SARATOGA SPRINGS — Non-tenure-track members of Skidmore College’s faculty submitted a unionization petition to federal labor regulators Friday in hopes of boosting their pay, job security and influence on campus.
More than 60% of the approximately 170 full- and part-time teaching faculty signed the petition, according to Service Employees International Union Local 200United, which would represent them.
The union last week announced the intention to organize, and called on the college to recognize the union and prevent the need to petition the National Labor Relations Board.
The college declined. In a statement Friday, it said:
“The decision about union membership is a personal choice. Employees have a right to vote by secret ballot in an election conducted by federal officials. It is not the college’s place to preemptively substitute its judgment for that of individual employees, nor would it be appropriate for the college to waive our employees’ right to vote. If the union is certified as the employees’ representative, Skidmore will, of course, work constructively and bargain in good faith, just as we do with the six other employee unions on campus, with which we have good working relationships.”
Tenured and tenure-track faculty are blocked from unionizing by a U.S. Supreme Court decision that declared some of their duties as managerial.

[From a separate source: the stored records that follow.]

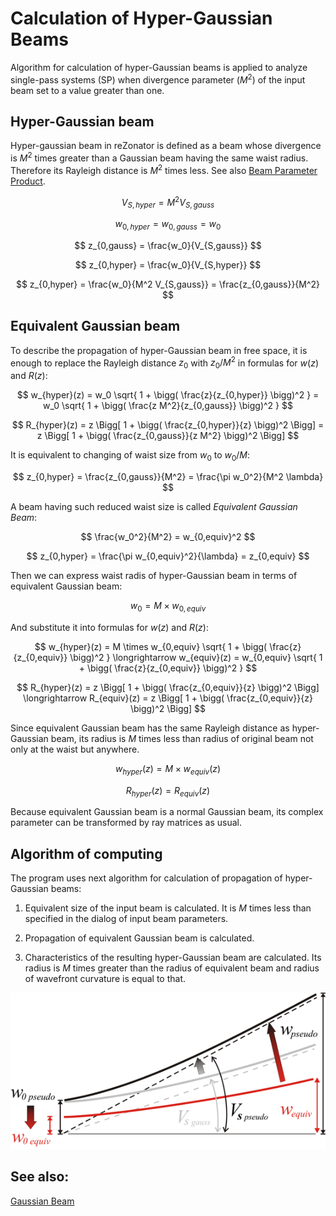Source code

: # Calculation of Hyper-Gaussian Beams 

Algorithm for calculation of hyper-Gaussian beams is applied to analyze single-pass systems (SP) when divergence parameter ($M^2$) of the input beam set to a value greater than one. 

## Hyper-Gaussian beam

Hyper-gaussian beam in reZonator is defined as a beam whose divergence is $M^2$ times greater than a Gaussian beam having the same waist radius. Therefore its Rayleigh distance is $M^2$ times less. See also [Beam Parameter Product](#TODO). 

$$ V_{S,hyper} = M^2 V_{S,gauss} $$

$$ w_{0,hyper} = w_{0,gauss} = w_0 $$

$$ z_{0,gauss} = \frac{w_0}{V_{S,gauss}} $$

$$ z_{0,hyper} = \frac{w_0}{V_{S,hyper}} $$

$$  z_{0,hyper} = \frac{w_0}{M^2 V_{S,gauss}} = \frac{z_{0,gauss}}{M^2} $$

## Equivalent Gaussian beam

To describe the propagation of hyper-Gaussian beam in free space, it is enough to replace the Rayleigh distance $z_0$ with $z_0 / M^2$ in formulas for $w(z)$ and $R(z)$:

$$ w_{hyper}(z) = w_0 \sqrt{ 1 + \bigg( \frac{z}{z_{0,hyper}} \bigg)^2 }
 = w_0 \sqrt{ 1 + \bigg( \frac{z M^2}{z_{0,gauss}} \bigg)^2 } $$ 

$$ R_{hyper}(z) = z \Bigg[ 1 + \bigg( \frac{z_{0,hyper}}{z} \bigg)^2 \Bigg]
 = z \Bigg[ 1 + \bigg( \frac{z_{0,gauss}}{z M^2} \bigg)^2 \Bigg] $$

It is equivalent to changing of waist size from $w_0$ to $w_0 / M$: 

$$ z_{0,hyper} = \frac{z_{0,gauss}}{M^2} = \frac{\pi w_0^2}{M^2 \lambda} $$

A beam having such reduced waist size is called *Equivalent Gaussian Beam*:

$$ \frac{w_0^2}{M^2} = w_{0,equiv}^2 $$

$$ z_{0,hyper} = \frac{\pi w_{0,equiv}^2}{\lambda} = z_{0,equiv} $$ 

Then we can express waist radis of hyper-Gaussian beam in terms of equivalent Gaussian beam:

$$ w_0 = M \times w_{0,equiv} $$

And substitute it into formulas for $w(z)$ and $R(z)$:

$$ w_{hyper}(z) = M \times w_{0,equiv} \sqrt{ 1 + \bigg( \frac{z}{z_{0,equiv}} \bigg)^2 }
\longrightarrow
w_{equiv}(z) = w_{0,equiv} \sqrt{ 1 + \bigg( \frac{z}{z_{0,equiv}} \bigg)^2 } $$ 

$$ R_{hyper}(z) = z \Bigg[ 1 + \bigg( \frac{z_{0,equiv}}{z} \bigg)^2 \Bigg]
\longrightarrow
R_{equiv}(z) = z \Bigg[ 1 + \bigg( \frac{z_{0,equiv}}{z} \bigg)^2 \Bigg] $$

Since equivalent Gaussian beam has the same Rayleigh distance as hyper-Gaussian beam, its radius is $M$ times less than radius of original beam not only at the waist but anywhere. 

$$ w_{hyper}(z) = M \times w_{equiv}(z) $$

$$ R_{hyper}(z) = R_{equiv}(z) $$

Because equivalent Gaussian beam is a normal Gaussian beam, its complex parameter can be transformed by ray matrices as usual.

## Algorithm of computing

The program uses next algorithm for calculation of propagation of hyper-Gaussian beams: 

1. Equivalent size of the input beam is calculated. It is $M$ times less than specified in the dialog of input beam parameters. 

2. Propagation of equivalent Gaussian beam is calculated. 

3. Characteristics of the resulting hyper-Gaussian beam are calculated. Its radius is $M$ times greater than the radius of equivalent beam and radius of wavefront curvature is equal to that. 

![Calculation of hyper-Gaussian beams](./img/beam_pseudogauss.png)

## See also:

[Gaussian Beam](#TODO)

Union organizers say non-tenure-track professors are working just as hard as their tenured colleagues but for less money and without any job security — not just at Skidmore but at many institutions of higher learning.
In a prepared statement Friday, Dominique Vuvan, assistant professor of psychology, said: “I’m proud and excited to stand in solidarity with my non-tenure-track colleagues’ unionization effort. In addition to it being a legal right, it is a fundamental moral right of workers to organize to better their working conditions. The advocacy and stability that NTT faculty will gain from this union will impact all faculty positively, which will have widespread benefits to the whole Skidmore community. All faculty, regardless of tenure-line status, should be invested in the success of this collective action.”
After organizers went public with their efforts last week, Skidmore President Marc Conner sent a note to the college community saying Skidmore has been aware of and is looking at the concerns they raised.
“We will address in a constructive and meaningful way the concerns they have raised, many of which we share,” he wrote. “Indeed, since last fall, the Faculty Compensation Study Working Group, made up of tenured and non-tenure track Skidmore faculty and administrators, has been engaged in productive conversations about our compensation system, with the goal of adopting a transparent and equitable salary structure for our faculty. This work is nearly complete, and the results will be presented as part of our State of the College Finances meeting on May 24.”